* **Required action**
Among the lines below, take the one holding "2. Set a timer for 2 minutes.", the one holding "- What was it like to fully listen?", and all lines between them. Set them down exactly.

* **Data in this exercise**
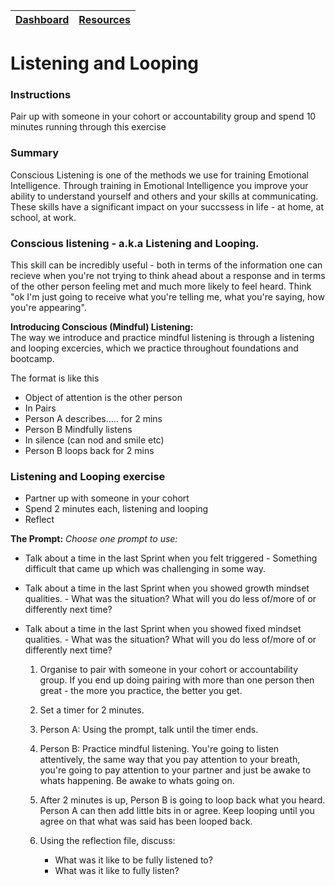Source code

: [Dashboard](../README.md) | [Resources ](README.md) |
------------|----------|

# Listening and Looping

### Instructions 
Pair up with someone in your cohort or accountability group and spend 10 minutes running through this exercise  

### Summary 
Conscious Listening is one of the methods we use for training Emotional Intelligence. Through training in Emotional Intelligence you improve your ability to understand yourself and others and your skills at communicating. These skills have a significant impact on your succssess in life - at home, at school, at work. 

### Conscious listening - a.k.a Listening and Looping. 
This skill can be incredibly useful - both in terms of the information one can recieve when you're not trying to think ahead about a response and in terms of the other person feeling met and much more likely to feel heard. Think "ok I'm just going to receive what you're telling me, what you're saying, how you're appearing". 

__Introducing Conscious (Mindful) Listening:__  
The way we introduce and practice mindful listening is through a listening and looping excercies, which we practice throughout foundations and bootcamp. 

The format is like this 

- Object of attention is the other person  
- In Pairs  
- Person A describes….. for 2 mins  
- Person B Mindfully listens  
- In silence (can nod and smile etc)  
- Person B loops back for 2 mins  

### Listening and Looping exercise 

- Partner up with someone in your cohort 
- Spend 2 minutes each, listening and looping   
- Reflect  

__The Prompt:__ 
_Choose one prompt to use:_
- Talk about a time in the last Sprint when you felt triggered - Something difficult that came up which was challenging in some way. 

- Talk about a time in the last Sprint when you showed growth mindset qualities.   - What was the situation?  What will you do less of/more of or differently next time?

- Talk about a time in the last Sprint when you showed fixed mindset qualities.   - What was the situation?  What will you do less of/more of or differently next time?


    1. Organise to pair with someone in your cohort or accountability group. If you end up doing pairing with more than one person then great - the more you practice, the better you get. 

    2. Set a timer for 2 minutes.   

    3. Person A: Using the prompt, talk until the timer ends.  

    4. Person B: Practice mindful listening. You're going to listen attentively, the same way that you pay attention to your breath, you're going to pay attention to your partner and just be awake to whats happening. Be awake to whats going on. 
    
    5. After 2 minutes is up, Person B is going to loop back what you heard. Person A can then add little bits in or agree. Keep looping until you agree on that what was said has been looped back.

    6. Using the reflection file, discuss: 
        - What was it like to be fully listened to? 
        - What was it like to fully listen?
---
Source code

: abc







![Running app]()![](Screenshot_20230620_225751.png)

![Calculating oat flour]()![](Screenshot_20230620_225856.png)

* **Response to this task**
    2. Set a timer for 2 minutes.   

    3. Person A: Using the prompt, talk until the timer ends.  

    4. Person B: Practice mindful listening. You're going to listen attentively, the same way that you pay attention to your breath, you're going to pay attention to your partner and just be awake to whats happening. Be awake to whats going on. 
    
    5. After 2 minutes is up, Person B is going to loop back what you heard. Person A can then add little bits in or agree. Keep looping until you agree on that what was said has been looped back.

    6. Using the reflection file, discuss: 
        - What was it like to be fully listened to? 
        - What was it like to fully listen?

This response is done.